Tel Don Quichotte contre les moulins à vent
Ainsi, ce médecin a-t-il refusé de faire l’expérience de la loi de Brandolini, qui n’aurait sans doute pas manqué de s’appliquer à ce cas. Brandolini est un informaticien italien qui en 2013 a énoncé une "loi" qui « stipule que la quantité d’énergie nécessaire pour réfuter une idiotie est supérieure (…) à celle nécessaire pour la produire. C’est une sorte de principe d’asymétrie dans l’argumentation : répandre une rumeur ou affirmer un fait sans preuve est rapide, surtout à l’ère d’Internet. Mais la réfutation nécessite beaucoup de temps, dix fois plus selon cette "loi" de Brandolini » nous explique dans l’éditorial de son numéro d’octobre la revue Sciences et Pseudo Sciences. Notre époque permet quotidiennement de vérifier la pertinence de cette observation : quand pour jeter le discrédit sur un médicament ou une pratique, il faut de longues années d’argumentations scientifiques et médicales pour parvenir à lever le doute. Si l’on y parvient réellement. D’où, parfois, la préférence pour la passivité ; ce qui contribue inévitablement à renforcer l’enracinement des rumeurs et thèses farfelues. Il faut dire que l’adhésion aux théories du complot sanitaire et autres discours pseudo-scientifiques est d’autant plus facile qu’elle s’appuie sur des « biais cognitifs de notre cerveau, elles vont dans le sens de nos a priori et épousent les faiblesses de notre pensée », détaille Sciences et Pseudo Sciences.
Poudre de perlimpinpin
Ces différentes rumeurs confortent en effet un certain nombre d’idées préconçues, contre lesquelles nous n’avons pas toujours la force (intellectuelle et morale) de nous élever. Cette nécessaire rigueur est d’autant plus difficile à maintenir, est affaiblie, quand la maladie et la souffrance nous étreignent.
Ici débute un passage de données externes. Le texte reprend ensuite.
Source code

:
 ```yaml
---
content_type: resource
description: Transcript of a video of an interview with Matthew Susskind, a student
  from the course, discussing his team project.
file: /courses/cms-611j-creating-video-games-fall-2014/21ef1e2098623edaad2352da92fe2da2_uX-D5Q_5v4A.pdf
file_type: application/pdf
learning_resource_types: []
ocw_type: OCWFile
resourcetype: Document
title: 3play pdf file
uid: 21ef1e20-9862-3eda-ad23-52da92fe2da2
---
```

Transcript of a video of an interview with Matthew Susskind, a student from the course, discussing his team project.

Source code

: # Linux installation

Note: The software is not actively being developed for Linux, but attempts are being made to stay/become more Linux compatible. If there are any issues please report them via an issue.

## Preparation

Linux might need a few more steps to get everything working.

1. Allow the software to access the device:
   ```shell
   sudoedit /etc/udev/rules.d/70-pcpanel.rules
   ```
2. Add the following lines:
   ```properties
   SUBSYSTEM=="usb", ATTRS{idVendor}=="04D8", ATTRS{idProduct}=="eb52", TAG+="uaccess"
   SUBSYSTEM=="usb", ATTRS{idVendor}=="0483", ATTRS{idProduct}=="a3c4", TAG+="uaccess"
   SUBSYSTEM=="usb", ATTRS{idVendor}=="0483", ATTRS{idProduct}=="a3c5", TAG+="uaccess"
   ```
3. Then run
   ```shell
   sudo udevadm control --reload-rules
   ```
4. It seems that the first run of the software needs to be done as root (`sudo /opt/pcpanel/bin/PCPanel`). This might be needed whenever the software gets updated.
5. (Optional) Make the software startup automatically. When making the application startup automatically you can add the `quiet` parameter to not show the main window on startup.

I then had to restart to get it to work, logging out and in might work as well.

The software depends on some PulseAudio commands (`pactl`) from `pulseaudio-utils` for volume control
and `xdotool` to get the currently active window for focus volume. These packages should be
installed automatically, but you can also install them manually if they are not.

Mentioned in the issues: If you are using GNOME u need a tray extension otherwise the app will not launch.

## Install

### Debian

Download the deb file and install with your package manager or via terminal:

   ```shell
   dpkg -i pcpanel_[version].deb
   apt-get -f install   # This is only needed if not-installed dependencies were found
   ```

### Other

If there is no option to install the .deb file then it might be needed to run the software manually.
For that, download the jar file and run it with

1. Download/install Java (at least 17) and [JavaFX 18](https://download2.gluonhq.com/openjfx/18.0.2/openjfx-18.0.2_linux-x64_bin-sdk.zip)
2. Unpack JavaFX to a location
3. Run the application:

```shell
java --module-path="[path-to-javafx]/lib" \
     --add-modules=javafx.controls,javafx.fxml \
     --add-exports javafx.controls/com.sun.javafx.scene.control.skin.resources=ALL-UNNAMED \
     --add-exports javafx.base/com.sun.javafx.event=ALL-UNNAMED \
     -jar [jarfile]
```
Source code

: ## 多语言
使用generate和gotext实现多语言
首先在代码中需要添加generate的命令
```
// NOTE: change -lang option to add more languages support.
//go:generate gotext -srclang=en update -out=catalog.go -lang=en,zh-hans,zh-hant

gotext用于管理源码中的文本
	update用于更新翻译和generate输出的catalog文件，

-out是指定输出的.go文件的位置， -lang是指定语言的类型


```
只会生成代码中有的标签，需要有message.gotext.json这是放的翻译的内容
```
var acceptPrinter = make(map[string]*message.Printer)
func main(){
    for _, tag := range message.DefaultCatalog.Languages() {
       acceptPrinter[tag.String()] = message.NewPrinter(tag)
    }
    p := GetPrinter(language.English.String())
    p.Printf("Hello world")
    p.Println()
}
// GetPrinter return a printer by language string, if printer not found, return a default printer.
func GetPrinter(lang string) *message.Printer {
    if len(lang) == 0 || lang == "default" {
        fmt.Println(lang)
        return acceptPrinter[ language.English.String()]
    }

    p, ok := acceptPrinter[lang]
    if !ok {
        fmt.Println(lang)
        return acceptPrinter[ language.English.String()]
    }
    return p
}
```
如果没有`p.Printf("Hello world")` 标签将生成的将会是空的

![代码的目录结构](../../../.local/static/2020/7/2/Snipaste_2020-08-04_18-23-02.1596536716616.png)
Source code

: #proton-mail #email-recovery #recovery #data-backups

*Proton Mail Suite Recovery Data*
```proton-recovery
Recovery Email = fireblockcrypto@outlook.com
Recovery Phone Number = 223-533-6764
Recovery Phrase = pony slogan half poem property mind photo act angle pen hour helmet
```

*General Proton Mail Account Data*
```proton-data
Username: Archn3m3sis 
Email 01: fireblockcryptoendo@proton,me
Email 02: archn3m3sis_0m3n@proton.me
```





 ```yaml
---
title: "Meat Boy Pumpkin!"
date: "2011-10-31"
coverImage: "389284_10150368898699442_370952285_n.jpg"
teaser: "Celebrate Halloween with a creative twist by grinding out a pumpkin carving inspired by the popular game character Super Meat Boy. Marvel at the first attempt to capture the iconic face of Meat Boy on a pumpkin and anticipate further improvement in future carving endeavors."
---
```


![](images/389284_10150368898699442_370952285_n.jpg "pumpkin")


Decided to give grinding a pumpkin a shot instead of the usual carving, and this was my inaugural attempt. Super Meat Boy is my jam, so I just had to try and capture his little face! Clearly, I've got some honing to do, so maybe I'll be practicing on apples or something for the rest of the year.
Ce sont les terreaux de l’engouement pour les médecines dites parallèles. « Vous vous doutiez bien, vous, que ce n’était pas normal » pense ainsi enfin avec soulagement le patient qui rencontre pour la première fois un médecin qui paraît prêt à offrir une prise en charge à des maux mal définis et inexpliqués par les examens complémentaires.
Prêts à tout
Cette (fausse) "reconnaissance" attendue et dangereuse est
décrite par la gastroentérologue Marion Lagneau sur son blog Cris
et Chuchotements. Dans une note récente, elle décrit de manière
fictionnelle et astucieuse, le mécanisme qui pousse les patients de
la médecine traditionnelle vers les vendeurs de poudre de
perlimpinpin et de solutions miracles. La première étape est
l’absence de réponse des praticiens "classiques" face à des
symptômes multiples et mal définis. La seconde étape est la
prescription par un praticien prétendument
extraordinaire de multiples tests : « Il vous en a
prescrit un certain nombre choisis parmi une liste non exhaustive,
comprenant en tout premier la recherche d’IgG dans le sang, pour
270 aliments, au prix de 300 à 500 euros (…) Et aussi, une
recherche de candidose par tous les côtés. Salivotest, examen de
selles, test urinaire appelé indoxyl sulfate à 20 euros, analyse de
sang pour anticorps anticandida à 20 euros. Sans oublier le test de
perméabilité intestinale au lactictol et au mannitol pour explorer
les fermentations, un dosage des peptides urinaires. Ou encore un
coproscreen, mais oui, tout, tout, tout, vous saurez tout grâce à
votre caca. Si vous êtes fatigué, profil protéique complet,
phénotypes inflammatoires et antiradiculaires seront censés
explorer votre immunité. Si vous êtes stressé, un grand bilan de
stress oxydatif, et d’enzyme anti-radicaux libres. Et j’en
passe » énumère non sans ironie le praticien. Après cette
longue série d’examens : « A la seconde consultation, intoxiqué
par l’originalité d’une telle recherche sur votre personne (…),
vous étiez mûr pour recevoir les consignes thérapeutiques »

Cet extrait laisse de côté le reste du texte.